--- START ---

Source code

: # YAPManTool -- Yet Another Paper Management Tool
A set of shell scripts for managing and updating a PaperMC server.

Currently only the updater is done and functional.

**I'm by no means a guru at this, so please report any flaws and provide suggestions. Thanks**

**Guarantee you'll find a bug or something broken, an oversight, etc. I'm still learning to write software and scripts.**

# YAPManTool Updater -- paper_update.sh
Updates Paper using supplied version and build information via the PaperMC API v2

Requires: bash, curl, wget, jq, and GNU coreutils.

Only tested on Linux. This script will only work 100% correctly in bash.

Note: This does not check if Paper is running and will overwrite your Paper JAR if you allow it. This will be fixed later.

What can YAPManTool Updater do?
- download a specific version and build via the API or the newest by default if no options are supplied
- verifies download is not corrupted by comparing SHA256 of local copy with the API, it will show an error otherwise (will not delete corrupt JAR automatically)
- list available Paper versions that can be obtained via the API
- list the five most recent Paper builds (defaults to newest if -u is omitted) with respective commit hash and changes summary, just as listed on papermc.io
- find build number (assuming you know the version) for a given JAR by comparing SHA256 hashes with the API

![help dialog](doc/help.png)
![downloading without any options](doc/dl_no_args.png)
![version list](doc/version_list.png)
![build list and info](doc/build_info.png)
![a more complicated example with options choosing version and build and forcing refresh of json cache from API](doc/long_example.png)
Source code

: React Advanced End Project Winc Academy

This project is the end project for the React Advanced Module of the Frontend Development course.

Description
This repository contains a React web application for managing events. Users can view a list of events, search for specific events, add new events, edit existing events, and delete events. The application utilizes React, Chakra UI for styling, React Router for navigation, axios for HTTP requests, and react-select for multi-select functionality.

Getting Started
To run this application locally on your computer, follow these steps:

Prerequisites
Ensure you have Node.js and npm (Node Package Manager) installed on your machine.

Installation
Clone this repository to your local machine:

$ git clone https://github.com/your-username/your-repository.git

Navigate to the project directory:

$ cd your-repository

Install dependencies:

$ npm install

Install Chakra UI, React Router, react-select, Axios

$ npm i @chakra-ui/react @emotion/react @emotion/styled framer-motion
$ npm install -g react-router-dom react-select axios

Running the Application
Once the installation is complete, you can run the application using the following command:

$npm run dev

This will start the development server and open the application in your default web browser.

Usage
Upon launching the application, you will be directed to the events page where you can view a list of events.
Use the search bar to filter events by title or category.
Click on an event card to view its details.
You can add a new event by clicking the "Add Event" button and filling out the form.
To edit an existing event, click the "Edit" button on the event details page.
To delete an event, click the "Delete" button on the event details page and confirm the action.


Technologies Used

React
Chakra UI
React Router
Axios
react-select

--- END ---

EXERCISE DETAILS: Whatever else the listing above holds, retype exactly only the lines from the one containing "What can YAPManTool Updater do?" to the one containing "Project Winc Academy", both ends kept.

REPLY:
What can YAPManTool Updater do?
- download a specific version and build via the API or the newest by default if no options are supplied
- verifies download is not corrupted by comparing SHA256 of local copy with the API, it will show an error otherwise (will not delete corrupt JAR automatically)
- list available Paper versions that can be obtained via the API
- list the five most recent Paper builds (defaults to newest if -u is omitted) with respective commit hash and changes summary, just as listed on papermc.io
- find build number (assuming you know the version) for a given JAR by comparing SHA256 hashes with the API

![help dialog](doc/help.png)
![downloading without any options](doc/dl_no_args.png)
![version list](doc/version_list.png)
![build list and info](doc/build_info.png)
![a more complicated example with options choosing version and build and forcing refresh of json cache from API](doc/long_example.png)
Source code

: React Advanced End Project Winc Academy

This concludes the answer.